**Problem description:** Skip the pictures and copy all the data that follows exactly.

Dataset entries:
********************

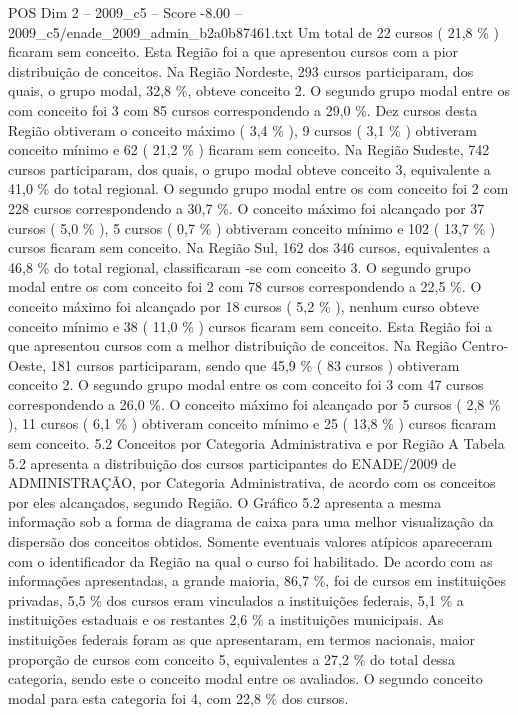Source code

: \begin{textsample}{POS Dim 2 – 2009\_c5 – Score -8.00 – 2009\_c5/enade\_2009\_admin\_b2a0b87461.txt}
Um total de 22 cursos ( 21,8 \% ) ficaram sem conceito.
Esta Região foi a que apresentou cursos com a pior distribuição de conceitos.
Na Região Nordeste, 293 cursos participaram, dos quais, o grupo modal, 32,8 \%, obteve conceito 2.
O segundo grupo modal entre os com conceito foi 3 com 85 cursos correspondendo a 29,0 \%.
Dez cursos desta Região obtiveram o conceito máximo ( 3,4 \% ), 9 cursos ( 3,1 \% ) obtiveram conceito mínimo e 62 ( 21,2 \% ) ficaram sem conceito.
Na Região Sudeste, 742 cursos participaram, dos quais, o grupo modal obteve conceito 3, equivalente a 41,0 \% do total regional.
O segundo grupo modal entre os com conceito foi 2 com 228 cursos correspondendo a 30,7 \%.
O conceito máximo foi alcançado por 37 cursos ( 5,0 \% ), 5 cursos ( 0,7 \% ) obtiveram conceito mínimo e 102 ( 13,7 \% ) cursos ficaram sem conceito.
Na Região Sul, 162 dos 346 cursos, equivalentes a 46,8 \% do total regional, classificaram -se com conceito 3.
O segundo grupo modal entre os com conceito foi 2 com 78 cursos correspondendo a 22,5 \%.
O conceito máximo foi alcançado por 18 cursos ( 5,2 \% ), nenhum curso obteve conceito mínimo e 38 ( 11,0 \% ) cursos ficaram sem conceito.
Esta Região foi a que apresentou cursos com a melhor distribuição de conceitos.
Na Região Centro-Oeste, 181 cursos participaram, sendo que 45,9 \% ( 83 cursos ) obtiveram conceito 2.
O segundo grupo modal entre os com conceito foi 3 com 47 cursos correspondendo a 26,0 \%.
O conceito máximo foi alcançado por 5 cursos ( 2,8 \% ), 11 cursos ( 6,1 \% ) obtiveram conceito mínimo e 25 ( 13,8 \% ) cursos ficaram sem conceito. 5.2 Conceitos por Categoria Administrativa e por Região A Tabela 5.2 apresenta a distribuição dos cursos participantes do ENADE/2009 de ADMINISTRAÇÃO, por Categoria Administrativa, de acordo com os conceitos por eles alcançados, segundo Região.
O Gráfico 5.2 apresenta a mesma informação sob a forma de diagrama de caixa para uma melhor visualização da dispersão dos conceitos obtidos.
Somente eventuais valores atípicos apareceram com o identificador da Região na qual o curso foi habilitado.
De acordo com as informações apresentadas, a grande maioria, 86,7 \%, foi de cursos em instituições privadas, 5,5 \% dos cursos eram vinculados a instituições federais, 5,1 \% a instituições estaduais e os restantes 2,6 \% a instituições municipais.
As instituições federais foram as que apresentaram, em termos nacionais, maior proporção de cursos com conceito 5, equivalentes a 27,2 \% do total dessa categoria, sendo este o conceito modal entre os avaliados.
O segundo conceito modal para esta categoria foi 4, com 22,8 \% dos cursos.

\end{textsample}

********************

**Answer space:**
Source code

: \begin{textsample}{POS Dim 2 – 2009\_c5 – Score -8.00 – 2009\_c5/enade\_2009\_admin\_b2a0b87461.txt}
Um total de 22 cursos ( 21,8 \% ) ficaram sem conceito.
Esta Região foi a que apresentou cursos com a pior distribuição de conceitos.
Na Região Nordeste, 293 cursos participaram, dos quais, o grupo modal, 32,8 \%, obteve conceito 2.
O segundo grupo modal entre os com conceito foi 3 com 85 cursos correspondendo a 29,0 \%.
Dez cursos desta Região obtiveram o conceito máximo ( 3,4 \% ), 9 cursos ( 3,1 \% ) obtiveram conceito mínimo e 62 ( 21,2 \% ) ficaram sem conceito.
Na Região Sudeste, 742 cursos participaram, dos quais, o grupo modal obteve conceito 3, equivalente a 41,0 \% do total regional.
O segundo grupo modal entre os com conceito foi 2 com 228 cursos correspondendo a 30,7 \%.
O conceito máximo foi alcançado por 37 cursos ( 5,0 \% ), 5 cursos ( 0,7 \% ) obtiveram conceito mínimo e 102 ( 13,7 \% ) cursos ficaram sem conceito.
Na Região Sul, 162 dos 346 cursos, equivalentes a 46,8 \% do total regional, classificaram -se com conceito 3.
O segundo grupo modal entre os com conceito foi 2 com 78 cursos correspondendo a 22,5 \%.
O conceito máximo foi alcançado por 18 cursos ( 5,2 \% ), nenhum curso obteve conceito mínimo e 38 ( 11,0 \% ) cursos ficaram sem conceito.
Esta Região foi a que apresentou cursos com a melhor distribuição de conceitos.
Na Região Centro-Oeste, 181 cursos participaram, sendo que 45,9 \% ( 83 cursos ) obtiveram conceito 2.
O segundo grupo modal entre os com conceito foi 3 com 47 cursos correspondendo a 26,0 \%.
O conceito máximo foi alcançado por 5 cursos ( 2,8 \% ), 11 cursos ( 6,1 \% ) obtiveram conceito mínimo e 25 ( 13,8 \% ) cursos ficaram sem conceito. 5.2 Conceitos por Categoria Administrativa e por Região A Tabela 5.2 apresenta a distribuição dos cursos participantes do ENADE/2009 de ADMINISTRAÇÃO, por Categoria Administrativa, de acordo com os conceitos por eles alcançados, segundo Região.
O Gráfico 5.2 apresenta a mesma informação sob a forma de diagrama de caixa para uma melhor visualização da dispersão dos conceitos obtidos.
Somente eventuais valores atípicos apareceram com o identificador da Região na qual o curso foi habilitado.
De acordo com as informações apresentadas, a grande maioria, 86,7 \%, foi de cursos em instituições privadas, 5,5 \% dos cursos eram vinculados a instituições federais, 5,1 \% a instituições estaduais e os restantes 2,6 \% a instituições municipais.
As instituições federais foram as que apresentaram, em termos nacionais, maior proporção de cursos com conceito 5, equivalentes a 27,2 \% do total dessa categoria, sendo este o conceito modal entre os avaliados.
O segundo conceito modal para esta categoria foi 4, com 22,8 \% dos cursos.

\end{textsample}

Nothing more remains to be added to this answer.